MID AIR (Newsroom) By Paul Dallison
Everything moves very slowly in Paul Buchanan’s world. The Blue Nile frontman has taken eight years to finish his first solo record, which doesn’t come as a huge surprise as his old band only released four albums in their career, the first in 1984 and the last in 2004. Mid Air is no great departure from the Blue Nile. The songs are sparse (mostly just piano), short (only one breaks the three-minute mark – and Buchanan has referred to it as a “recordette”) and absolutely beautiful. The opening title track sets the tone; all 3am sadness and tears after drinking too much red wine. The pace rarely changes – and sometimes the only indication that you are listening to a different song is the gap between tracks – but that’s not a bad thing in this case. “Buy A Motor Car” has subtle flashes of strings, the instrumental “Fin de Siecle” has a cinematic sweep to it, and the closing “After Dark” is slow and stately even by the standards of such a quiet album. Good things clearly do come to those who wait.

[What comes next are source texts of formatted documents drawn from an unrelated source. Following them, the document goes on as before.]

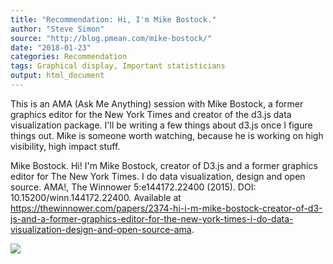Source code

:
 ```yaml
---
title: "Recommendation: Hi, I'm Mike Bostock."
author: "Steve Simon"
source: "http://blog.pmean.com/mike-bostock/"
date: "2018-01-23"
categories: Recommendation
tags: Graphical display, Important statisticians
output: html_document
---
```


This is an AMA (Ask Me Anything) session with Mike Bostock, a former
graphics editor for the New York Times and creator of the d3.js data
visualization package. I'll be writing a few things about d3.js once I
figure things out. Mike is someone worth watching, because he is working
on high visibility, high impact stuff.

<!---More--->

Mike Bostock. Hi! I'm Mike Bostock, creator of D3.js and a former
graphics editor for The New York Times. I do data visualization, design
and open source. AMA!, The Winnower 5:e144172.22400 (2015). DOI:
10.15200/winn.144172.22400. Available at
<https://thewinnower.com/papers/2374-hi-i-m-mike-bostock-creator-of-d3-js-and-a-former-graphics-editor-for-the-new-york-times-i-do-data-visualization-design-and-open-source-ama>.

![](http://www.pmean.com/images/images/18/mike-bostock01.png)




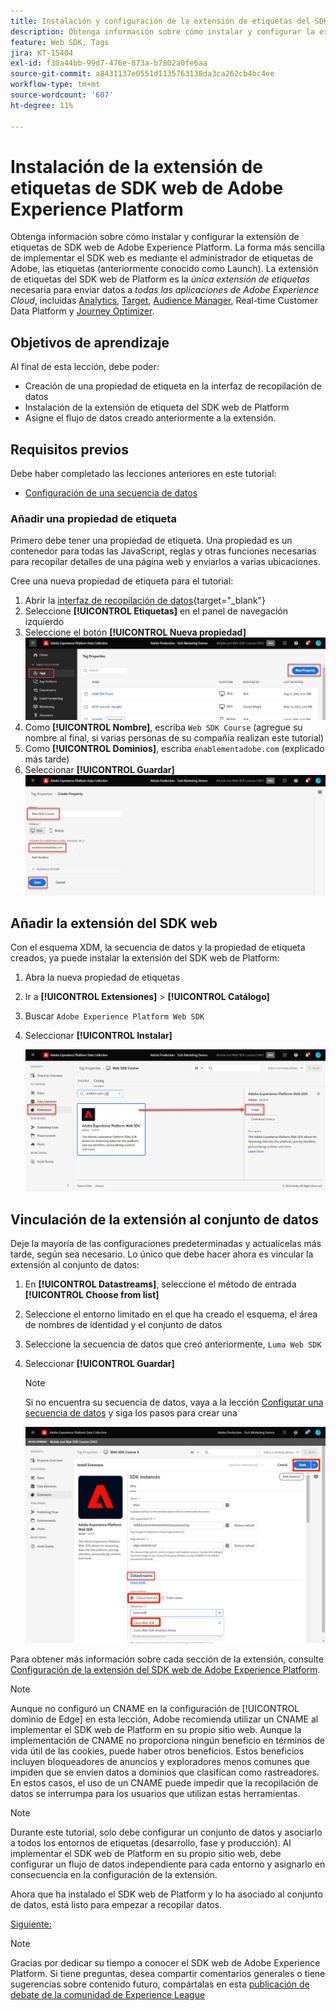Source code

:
 ```yaml
---
title: Instalación y configuración de la extensión de etiquetas del SDK web de Adobe Experience Platform
description: Obtenga información sobre cómo instalar y configurar la extensión de etiqueta SDK web de Platform en la interfaz de recopilación de datos. Esta lección forma parte del tutorial Implementación de Adobe Experience Cloud con SDK web.
feature: Web SDK, Tags
jira: KT-15404
exl-id: f30a44bb-99d7-476e-873a-b7802a0fe6aa
source-git-commit: a8431137e0551d1135763138da3ca262cb4bc4ee
workflow-type: tm+mt
source-wordcount: '607'
ht-degree: 11%

---
```


# Instalación de la extensión de etiquetas de SDK web de Adobe Experience Platform

Obtenga información sobre cómo instalar y configurar la extensión de etiquetas de SDK web de Adobe Experience Platform. La forma más sencilla de implementar el SDK web es mediante el administrador de etiquetas de Adobe, las etiquetas (anteriormente conocido como Launch). La extensión de etiquetas del SDK web de Platform es la _única extensión de etiquetas_ necesaria para enviar datos a _todas las aplicaciones de Adobe Experience Cloud_, incluidas [Analytics](setup-analytics.md), [Target](setup-target.md), [Audience Manager](setup-audience-manager.md), Real-time Customer Data Platform y [Journey Optimizer](setup-web-channel.md).

## Objetivos de aprendizaje

Al final de esta lección, debe poder:

* Creación de una propiedad de etiqueta en la interfaz de recopilación de datos
* Instalación de la extensión de etiqueta del SDK web de Platform
* Asigne el flujo de datos creado anteriormente a la extensión.

## Requisitos previos

Debe haber completado las lecciones anteriores en este tutorial:

* [Configuración de una secuencia de datos](configure-datastream.md)

### Añadir una propiedad de etiqueta

Primero debe tener una propiedad de etiqueta. Una propiedad es un contenedor para todas las JavaScript, reglas y otras funciones necesarias para recopilar detalles de una página web y enviarlos a varias ubicaciones.

Cree una nueva propiedad de etiqueta para el tutorial:

1. Abrir la [interfaz de recopilación de datos](https://launch.adobe.com/){target="_blank"}
1. Seleccione **[!UICONTROL Etiquetas]** en el panel de navegación izquierdo
1. Seleccione el botón **[!UICONTROL Nueva propiedad]**
   ![Agregar nueva propiedad](assets/websdk-property-addNewProperty.png)
1. Como **[!UICONTROL Nombre]**, escriba `Web SDK Course` (agregue su nombre al final, si varias personas de su compañía realizan este tutorial)
1. Como **[!UICONTROL Dominios]**, escriba `enablementadobe.com` (explicado más tarde)
1. Seleccionar **[!UICONTROL Guardar]**
   ![Detalles de la propiedad](assets/websdk-property-propertyDetails.png)

## Añadir la extensión del SDK web

Con el esquema XDM, la secuencia de datos y la propiedad de etiqueta creados, ya puede instalar la extensión del SDK web de Platform:

1. Abra la nueva propiedad de etiquetas
1. Ir a **[!UICONTROL Extensiones]** > **[!UICONTROL Catálogo]**
1. Buscar `Adobe Experience Platform Web SDK`
1. Seleccionar **[!UICONTROL Instalar]**

   ![Instalar extensión de SDK web](assets/extension-platform-web-sdk.png)


## Vinculación de la extensión al conjunto de datos

Deje la mayoría de las configuraciones predeterminadas y actualícelas más tarde, según sea necesario. Lo único que debe hacer ahora es vincular la extensión al conjunto de datos:

1. En **[!UICONTROL Datastreams]**, seleccione el método de entrada **[!UICONTROL Choose from list]**
1. Seleccione el entorno limitado en el que ha creado el esquema, el área de nombres de identidad y el conjunto de datos
1. Seleccione la secuencia de datos que creó anteriormente, `Luma Web SDK`
1. Seleccionar **[!UICONTROL Guardar]**

   >[!NOTE]
   >
   > Si no encuentra su secuencia de datos, vaya a la lección [Configurar una secuencia de datos](configure-datastream.md) y siga los pasos para crear una

   ![Selección de secuencia de datos](assets/extension-luma-web-sdk-datastream-extension.png)

Para obtener más información sobre cada sección de la extensión, consulte [Configuración de la extensión del SDK web de Adobe Experience Platform](https://experienceleague.adobe.com/en/docs/experience-platform/tags/extensions/client/web-sdk/web-sdk-extension-configuration).

>[!NOTE]
>
>Aunque no configuró un CNAME en la configuración de [!UICONTROL dominio de Edge] en esta lección, Adobe recomienda utilizar un CNAME al implementar el SDK web de Platform en su propio sitio web. Aunque la implementación de CNAME no proporciona ningún beneficio en términos de vida útil de las cookies, puede haber otros beneficios. Estos beneficios incluyen bloqueadores de anuncios y exploradores menos comunes que impiden que se envíen datos a dominios que clasifican como rastreadores. En estos casos, el uso de un CNAME puede impedir que la recopilación de datos se interrumpa para los usuarios que utilizan estas herramientas.

>[!NOTE]
>
>Durante este tutorial, solo debe configurar un conjunto de datos y asociarlo a todos los entornos de etiquetas (desarrollo, fase y producción). Al implementar el SDK web de Platform en su propio sitio web, debe configurar un flujo de datos independiente para cada entorno y asignarlo en consecuencia en la configuración de la extensión.

Ahora que ha instalado el SDK web de Platform y lo ha asociado al conjunto de datos, está listo para empezar a recopilar datos.

[Siguiente: ](create-data-elements.md)

>[!NOTE]
>
>Gracias por dedicar su tiempo a conocer el SDK web de Adobe Experience Platform. Si tiene preguntas, desea compartir comentarios generales o tiene sugerencias sobre contenido futuro, compártalas en esta [publicación de debate de la comunidad de Experience League](https://experienceleaguecommunities.adobe.com/t5/adobe-experience-platform-data/tutorial-discussion-implement-adobe-experience-cloud-with-web/td-p/444996)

7 PICOS (El Genio Equivocado) By Mario Villar Sanjurjo
Often it starts with a flash of inspiration: a couple of kids pick up their guitars and create a masterpiece. Many other times, however, a great debut album is the result of hard work and a lot of patience. Of thinking and rethinking. Of dismissing lots of ideas. 7 Picos belongs to that second group. Cosmen Adelaida released their first EP in 2009. Those five songs were followed a year later by a second EP on which the band started to hint at the direction their career could take. While both of those records were really good, it’s when you hear the first notes of 7 Picos that it really becomes clear that this five-piece from Madrid are destined to be an important band. 7 Picos doesn’t sound like an artist’s first full-length album. The ambition, the sound and the variety should be coming from a band with a solid career behind them. It opens with “Equis”, a bass-driven piece that recalls Stereolab, probably their most obvious influence. The title track is an ethereal trip down memory lane on board the first rollercoaster built in Madrid, called “Siete Picos”. It is followed by “Si quieres salgo”, a sweet song and probably the best thing on the record. The dark side of Cosmen Adelaida is revealed on “El Día” and “Inventario”. The former is one of their most atmospheric songs, and dominated by gloomy female vocals, the latter is an acoustic number (a rarity for the band) and has a deep male voice. If those songs are the night, “Alcobendas”, a catchy indie pop tune, brings back the daylight. “Miss Wisconsin”, the spartan closing track, simply confirms all the good things that we can expect in the future. The variety of sounds and the fact that all five members take turns as lead singer does not take away from the personality of the record. On the contrary, it all helps the group stand out in a time when most bands are satisfied with a limited musical palette. In one of their earliest songs, Cosmen Adelaida warned that “hay otra manera” (“there is another way”). They were right.